One usually assumes that the condensate is infinitely large, so its total energy is infinite or at least undefined anyhow.

If you go into the thermodynamical limit ##V \rightarrow \infty##, total energy, total particle number etc. get undefined, and only the corresponding densities make sense. You also must say, whether you look at relativistic particles, where energy is usually defined as including the rest-mass contribution, ##E=\sqrt{m^2+p^2}## (setting ##c=\hbar=1##), or a non-relativistic gas.

For an ideal relativistic Bose gas you have
$$f(\vec{p})=(2 \pi)^3 n_c \delta^{(3)}(\vec{p})+\frac{1}{\exp[(E(\vec{p})-m)/T]-1},$$
where ##n_c## is the particle-number density of the particles in the condensate, ##m## the mass of the particles and (in the thermodynamic limit) ##\mu=m##.

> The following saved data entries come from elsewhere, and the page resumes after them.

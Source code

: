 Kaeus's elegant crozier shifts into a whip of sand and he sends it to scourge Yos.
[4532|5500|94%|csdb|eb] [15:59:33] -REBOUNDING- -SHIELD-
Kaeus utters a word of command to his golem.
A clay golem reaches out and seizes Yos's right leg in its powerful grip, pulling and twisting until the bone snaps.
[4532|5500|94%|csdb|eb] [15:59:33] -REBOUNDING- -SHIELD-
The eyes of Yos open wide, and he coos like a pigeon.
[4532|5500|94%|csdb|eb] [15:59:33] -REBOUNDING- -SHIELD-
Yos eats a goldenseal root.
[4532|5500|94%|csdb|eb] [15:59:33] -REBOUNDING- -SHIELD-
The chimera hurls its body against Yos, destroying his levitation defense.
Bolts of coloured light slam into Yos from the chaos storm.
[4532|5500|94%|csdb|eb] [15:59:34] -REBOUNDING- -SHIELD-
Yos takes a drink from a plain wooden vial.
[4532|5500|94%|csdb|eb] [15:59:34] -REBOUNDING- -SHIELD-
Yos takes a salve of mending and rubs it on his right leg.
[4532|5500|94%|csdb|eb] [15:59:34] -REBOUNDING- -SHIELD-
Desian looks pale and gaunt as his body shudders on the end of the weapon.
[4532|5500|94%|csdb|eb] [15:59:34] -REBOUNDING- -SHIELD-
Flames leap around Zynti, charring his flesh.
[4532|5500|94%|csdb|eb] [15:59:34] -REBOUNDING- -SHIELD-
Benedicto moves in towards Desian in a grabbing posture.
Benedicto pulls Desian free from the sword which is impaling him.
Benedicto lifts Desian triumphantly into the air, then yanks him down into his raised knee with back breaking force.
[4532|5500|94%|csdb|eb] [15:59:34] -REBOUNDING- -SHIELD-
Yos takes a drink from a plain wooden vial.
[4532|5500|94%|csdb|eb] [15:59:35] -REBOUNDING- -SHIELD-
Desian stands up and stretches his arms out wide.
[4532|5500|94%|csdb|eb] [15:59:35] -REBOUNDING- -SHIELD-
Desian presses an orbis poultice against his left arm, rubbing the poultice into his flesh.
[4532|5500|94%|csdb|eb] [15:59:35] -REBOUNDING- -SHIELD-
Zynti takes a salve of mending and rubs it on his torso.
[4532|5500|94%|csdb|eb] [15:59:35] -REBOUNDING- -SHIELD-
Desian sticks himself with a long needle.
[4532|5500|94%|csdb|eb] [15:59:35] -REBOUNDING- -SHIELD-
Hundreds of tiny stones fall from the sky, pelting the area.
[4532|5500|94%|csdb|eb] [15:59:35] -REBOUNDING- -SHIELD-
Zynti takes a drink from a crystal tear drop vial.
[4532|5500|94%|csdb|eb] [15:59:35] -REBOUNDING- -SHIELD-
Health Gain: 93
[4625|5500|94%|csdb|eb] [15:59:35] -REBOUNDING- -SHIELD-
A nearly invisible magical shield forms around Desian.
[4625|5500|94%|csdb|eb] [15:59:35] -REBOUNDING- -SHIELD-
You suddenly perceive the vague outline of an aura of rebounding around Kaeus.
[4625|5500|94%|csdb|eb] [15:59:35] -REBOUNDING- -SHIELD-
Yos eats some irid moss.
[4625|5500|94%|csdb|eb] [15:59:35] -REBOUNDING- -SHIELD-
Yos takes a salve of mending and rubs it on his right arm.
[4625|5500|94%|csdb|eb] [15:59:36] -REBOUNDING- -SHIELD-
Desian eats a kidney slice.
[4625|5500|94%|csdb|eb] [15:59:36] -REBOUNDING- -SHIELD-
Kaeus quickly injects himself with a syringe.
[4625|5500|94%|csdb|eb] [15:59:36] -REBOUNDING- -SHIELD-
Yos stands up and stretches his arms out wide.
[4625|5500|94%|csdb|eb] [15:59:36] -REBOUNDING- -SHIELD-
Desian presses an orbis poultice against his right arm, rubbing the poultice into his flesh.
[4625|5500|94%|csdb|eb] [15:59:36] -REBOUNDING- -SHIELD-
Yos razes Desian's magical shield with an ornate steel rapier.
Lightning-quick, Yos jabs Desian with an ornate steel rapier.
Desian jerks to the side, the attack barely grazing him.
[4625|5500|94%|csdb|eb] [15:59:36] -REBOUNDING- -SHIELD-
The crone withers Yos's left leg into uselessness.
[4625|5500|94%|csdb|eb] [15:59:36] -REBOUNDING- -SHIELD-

For the energy density, it follows
$$\epsilon=\int_{\mathbb{R}^3} \frac{\mathrm{d}^3 \vec{p}}{(2 \pi)^3} E(\vec{p}) f(\vec{p})=m n_c + \int_{\mathbb{R}^3} \frac{\mathrm{d}^3 \vec{p}}{(2 \pi)^3} E(\vec{p}) \frac{1}{\exp[(E(\vec{p})-m)/T]-1}.$$
Thus, for a relativistic gas, the energy density for the particles in the condensate is ##n_c m##.

The calculation is the same for a non-relativistic ideal Bose gas. The only difference is that one doesn't include the rest-mass energy in the energy but uses kinetic energy ##E(\vec{p})=\vec{p}^2/(2m)##, and then (in the thermodynamic limit) you have ##\mu=0## and thus
$$f(\vec{p})=(2 \pi)^3 n_c \delta^{(3)}(\vec{p}) + \frac{1}{\exp[E(\vec{p})/T]-1},$$
and the energy density of the condensate particles is 0.

Concerning the question in the OP, I don't know, what it means. Of course interchanging a particle within the BEC doesn't change anything, because all these particles are completely indistinguishable. I don't get the idea about a fermion exchanged with a boson at all. Of course, you can consider mixtures of fermions with bosons, where the bosons can be in a condensate, but I can't make sense about the question also in this context.

## 1. What are condensates?

Condensates are states of matter that form when a large number of particles, such as atoms or molecules, come together and behave as a single entity. They can exist at extremely low temperatures, close to absolute zero.

## 2. How do condensates exchange particles without effect?

In a condensate, particles are in a state of quantum superposition, meaning they can exist in multiple places at once. This allows them to exchange particles without changing the overall state of the condensate.

## 3. What is the significance of this phenomenon?

This phenomenon, known as superfluidity, has important implications for our understanding of quantum mechanics and can potentially lead to advances in technologies such as superconductors and quantum computers.

## 4. Can this phenomenon be observed in everyday life?

No, this phenomenon can only be observed at extremely low temperatures and in highly controlled laboratory conditions. It is not something that occurs in our daily lives.

## 5. How does this relate to other states of matter?

Condensates are considered a fourth state of matter, alongside solid, liquid, and gas. They possess unique properties that distinguish them from the other states, including the ability to exchange particles without effect.